Recuerdo, por ejemplo, los ensueños humanistas de aquel valeroso y vibrante neorrealismo italiano de posguerra. O la serena confianza en la confraternidad concreta que tantos intelectuales vivieron (no pocos de ellos activamente) durante la ejemplar guerra civil española. O, antes, la irrupción expresionista en medio de los funestos presagios que rodeaban a Weimar. Y, antes aún, la agresividad de las bellas vanguardias, intentando limpiarlo todo. Hoy, cuando nuestras catedrales son los supermercados, nuestra civilización el show y nuestro barómetro cultural las pullas de prostíbulo –como bien dijo el actor Alfredo Alcón– que nos prodigan los medios dominantes, ¿qué arte, qué humanismo es posible que no sea casi de catacumba?
Con un presente mucho más negro que aquel negro futuro imaginado en sus más pesimistas teorías por George Orwell o Aldous Huxley, el lenguaje ya no es en nuestras comunidades una fuente espontánea de energía creadora, liberadora, digeridora. Como supo afirmar George Steiner hablando de la Alemania nazi, algo muy grave le ocurre, algo enferma a un idioma que transcurre no pasivamente por ciertas experiencias deletéreas. Sólo que, ahora, no se trata de experiencias que puedan alcanzar, incluso en su mismo carácter abominable, hasta cierta grandeza digamos trágica. Sino que debemos navegar en un abrumador océano de mediocridad, tan aplastante como contagiosa. Y asistir a la impudicia con que tantos se adaptan, se mimetizan, se prostituyen sin tener a veces ni siquiera conciencia de estar haciéndolo.
Antes de morir, Peter Weiss tituló a un libro suyo muy significativo (una novela que en realidad resulta una discusión sobre el sentido del arte entre dos vertientes del pensamiento progresista, una autoritaria y otra libertaria), como ‘La estética de la resistencia’, no por casualidad ambientada en tiempos de la mencionada legendaria guerra civil española, cuando había un pueblo capaz de caer –y de vivir– por sus ideas.
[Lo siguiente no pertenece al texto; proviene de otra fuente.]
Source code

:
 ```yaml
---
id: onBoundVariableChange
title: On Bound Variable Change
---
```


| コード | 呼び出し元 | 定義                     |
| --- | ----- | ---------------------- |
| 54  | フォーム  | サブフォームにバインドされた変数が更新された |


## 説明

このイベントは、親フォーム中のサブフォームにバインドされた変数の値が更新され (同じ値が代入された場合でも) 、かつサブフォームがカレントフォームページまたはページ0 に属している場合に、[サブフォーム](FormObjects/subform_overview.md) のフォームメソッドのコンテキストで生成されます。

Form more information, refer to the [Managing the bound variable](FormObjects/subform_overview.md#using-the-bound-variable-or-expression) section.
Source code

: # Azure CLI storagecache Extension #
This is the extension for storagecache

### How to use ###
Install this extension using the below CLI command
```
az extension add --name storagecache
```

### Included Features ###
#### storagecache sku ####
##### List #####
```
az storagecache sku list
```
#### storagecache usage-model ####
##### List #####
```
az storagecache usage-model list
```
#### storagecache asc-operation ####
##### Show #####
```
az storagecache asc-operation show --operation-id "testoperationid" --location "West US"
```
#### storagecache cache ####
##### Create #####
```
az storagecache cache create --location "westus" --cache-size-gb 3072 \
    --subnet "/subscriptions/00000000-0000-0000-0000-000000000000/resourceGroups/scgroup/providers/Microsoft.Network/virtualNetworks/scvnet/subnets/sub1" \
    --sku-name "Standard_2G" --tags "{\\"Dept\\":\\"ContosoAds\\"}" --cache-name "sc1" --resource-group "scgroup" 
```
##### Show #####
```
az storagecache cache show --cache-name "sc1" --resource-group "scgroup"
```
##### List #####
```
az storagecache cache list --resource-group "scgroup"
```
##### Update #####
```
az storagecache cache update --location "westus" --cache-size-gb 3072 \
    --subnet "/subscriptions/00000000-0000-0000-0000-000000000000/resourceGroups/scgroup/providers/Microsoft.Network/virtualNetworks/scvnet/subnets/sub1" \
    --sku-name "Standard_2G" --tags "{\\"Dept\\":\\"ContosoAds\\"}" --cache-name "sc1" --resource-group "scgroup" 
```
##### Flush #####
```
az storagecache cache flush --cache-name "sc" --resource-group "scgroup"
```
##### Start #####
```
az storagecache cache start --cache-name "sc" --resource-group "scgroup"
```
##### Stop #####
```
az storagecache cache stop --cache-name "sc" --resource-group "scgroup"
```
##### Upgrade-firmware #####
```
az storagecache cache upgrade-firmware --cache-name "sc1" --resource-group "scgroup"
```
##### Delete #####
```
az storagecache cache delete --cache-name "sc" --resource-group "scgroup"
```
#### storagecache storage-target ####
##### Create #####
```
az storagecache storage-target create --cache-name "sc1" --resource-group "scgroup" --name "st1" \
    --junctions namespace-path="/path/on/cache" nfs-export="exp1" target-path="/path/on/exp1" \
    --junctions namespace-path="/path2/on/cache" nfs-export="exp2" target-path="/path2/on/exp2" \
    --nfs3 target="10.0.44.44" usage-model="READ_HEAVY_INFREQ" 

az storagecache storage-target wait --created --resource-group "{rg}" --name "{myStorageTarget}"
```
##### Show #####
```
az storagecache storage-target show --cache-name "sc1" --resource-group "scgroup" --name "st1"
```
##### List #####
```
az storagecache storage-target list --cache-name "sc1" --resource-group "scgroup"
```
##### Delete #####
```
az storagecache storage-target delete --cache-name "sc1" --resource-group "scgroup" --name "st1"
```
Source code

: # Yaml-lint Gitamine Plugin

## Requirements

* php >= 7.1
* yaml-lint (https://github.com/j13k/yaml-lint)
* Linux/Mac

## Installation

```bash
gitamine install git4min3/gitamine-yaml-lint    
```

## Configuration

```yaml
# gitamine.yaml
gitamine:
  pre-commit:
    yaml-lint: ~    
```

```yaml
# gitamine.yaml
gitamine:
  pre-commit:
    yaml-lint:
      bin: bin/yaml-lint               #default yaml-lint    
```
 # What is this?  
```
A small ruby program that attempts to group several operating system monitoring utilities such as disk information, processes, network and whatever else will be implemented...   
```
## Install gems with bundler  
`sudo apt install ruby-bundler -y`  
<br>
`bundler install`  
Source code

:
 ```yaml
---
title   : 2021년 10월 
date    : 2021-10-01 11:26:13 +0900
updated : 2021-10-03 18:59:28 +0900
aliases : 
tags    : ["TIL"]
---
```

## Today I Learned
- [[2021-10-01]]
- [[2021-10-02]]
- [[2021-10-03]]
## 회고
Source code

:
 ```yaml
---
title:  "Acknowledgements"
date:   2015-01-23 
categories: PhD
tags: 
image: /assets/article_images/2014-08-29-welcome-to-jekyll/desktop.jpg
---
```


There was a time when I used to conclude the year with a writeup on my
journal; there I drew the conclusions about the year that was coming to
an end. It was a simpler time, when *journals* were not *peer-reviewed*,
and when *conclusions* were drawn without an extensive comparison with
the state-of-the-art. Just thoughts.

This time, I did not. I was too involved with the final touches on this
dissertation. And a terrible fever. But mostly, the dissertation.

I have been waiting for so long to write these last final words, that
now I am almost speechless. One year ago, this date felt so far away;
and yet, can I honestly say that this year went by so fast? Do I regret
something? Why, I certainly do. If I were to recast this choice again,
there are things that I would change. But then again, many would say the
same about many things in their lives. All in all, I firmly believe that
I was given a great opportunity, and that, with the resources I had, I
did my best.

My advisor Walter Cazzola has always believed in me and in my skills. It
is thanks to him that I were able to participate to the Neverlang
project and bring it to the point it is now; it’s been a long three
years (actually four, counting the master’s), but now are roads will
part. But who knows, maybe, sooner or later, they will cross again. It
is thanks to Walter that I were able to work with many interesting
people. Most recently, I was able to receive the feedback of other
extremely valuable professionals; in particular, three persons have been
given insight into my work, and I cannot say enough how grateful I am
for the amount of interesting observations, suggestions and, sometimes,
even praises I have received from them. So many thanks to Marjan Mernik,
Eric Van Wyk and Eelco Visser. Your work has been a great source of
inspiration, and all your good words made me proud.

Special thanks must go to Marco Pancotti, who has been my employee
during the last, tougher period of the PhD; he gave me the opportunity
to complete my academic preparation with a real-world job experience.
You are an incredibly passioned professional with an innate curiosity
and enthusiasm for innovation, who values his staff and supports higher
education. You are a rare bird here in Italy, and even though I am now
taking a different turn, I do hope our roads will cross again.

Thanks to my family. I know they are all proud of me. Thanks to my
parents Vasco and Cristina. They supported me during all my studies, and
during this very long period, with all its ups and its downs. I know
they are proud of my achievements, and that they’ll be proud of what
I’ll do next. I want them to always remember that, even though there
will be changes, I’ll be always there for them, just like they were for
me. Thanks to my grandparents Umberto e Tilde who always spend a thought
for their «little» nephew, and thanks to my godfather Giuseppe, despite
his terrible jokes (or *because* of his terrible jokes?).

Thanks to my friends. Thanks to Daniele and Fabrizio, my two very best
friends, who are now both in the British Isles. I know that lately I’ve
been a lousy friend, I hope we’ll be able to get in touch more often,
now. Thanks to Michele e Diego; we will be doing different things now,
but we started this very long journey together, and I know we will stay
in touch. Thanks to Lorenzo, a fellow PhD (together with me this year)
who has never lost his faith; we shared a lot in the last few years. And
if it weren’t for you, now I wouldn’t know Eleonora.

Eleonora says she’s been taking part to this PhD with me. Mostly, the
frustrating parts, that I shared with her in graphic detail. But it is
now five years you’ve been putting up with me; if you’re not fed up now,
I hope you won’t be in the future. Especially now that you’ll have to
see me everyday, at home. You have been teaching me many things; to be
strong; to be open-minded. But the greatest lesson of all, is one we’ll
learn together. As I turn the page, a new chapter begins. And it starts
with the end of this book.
Pero el mal que hoy enfrentamos no es agresivo sino seductor. Los hombres a los cuales pretendíamos dirigirnos no se consideran ya oprimidos sino que ansían participar, en cuanto la ocasión se lo permita, en la sociedad de consumo que nos consume.
(Como no hay nada que ocultar, ya que hoy se juega con las cartas a la vista, uno de los más consultados gurúes mundiales en estrategias de mercado, Al Ries, pudo decir harto claramente: “La guerra del marketing es una actividad intelectual, cuyo campo de batalla es la mente del consumidor”. Y, por si fuera poco, nada menos que Nicholas Negroponte, el augur más sagaz de la inventiva informática, auténtica punta de lanza de esta civilización, desde su puesto de comando en el legendario Massachussets Institut of Technology, tampoco tuvo empacho en declarar, sin ningún ambage: “Hoy en día, cuando se habla de computación, no hablamos de computadoras sino de la vida misma”. Es decir, no de medios que se utilizan con un fin, sino de medios que sustituyen a ese fin. Que es, precisamente, lo que no cesa de inquietarme.)
Modestamente, creo que en los tiempos que corren nuestra deseable “estética de la resistencia” no haría más que oponerse, con medios irrisorios, contra la inmensa marea de degradación y de sensacionalismo. Y, de hacerlo, lo haríamos por puro amor propio, por pura autoestima, por simple auto-respeto, sin demasiadas esperanzas, como una apuesta desmedida, pero que no podemos evitar. Y que, muy probablemente, incluso corra la suerte de pasar estruendosamente inadvertida.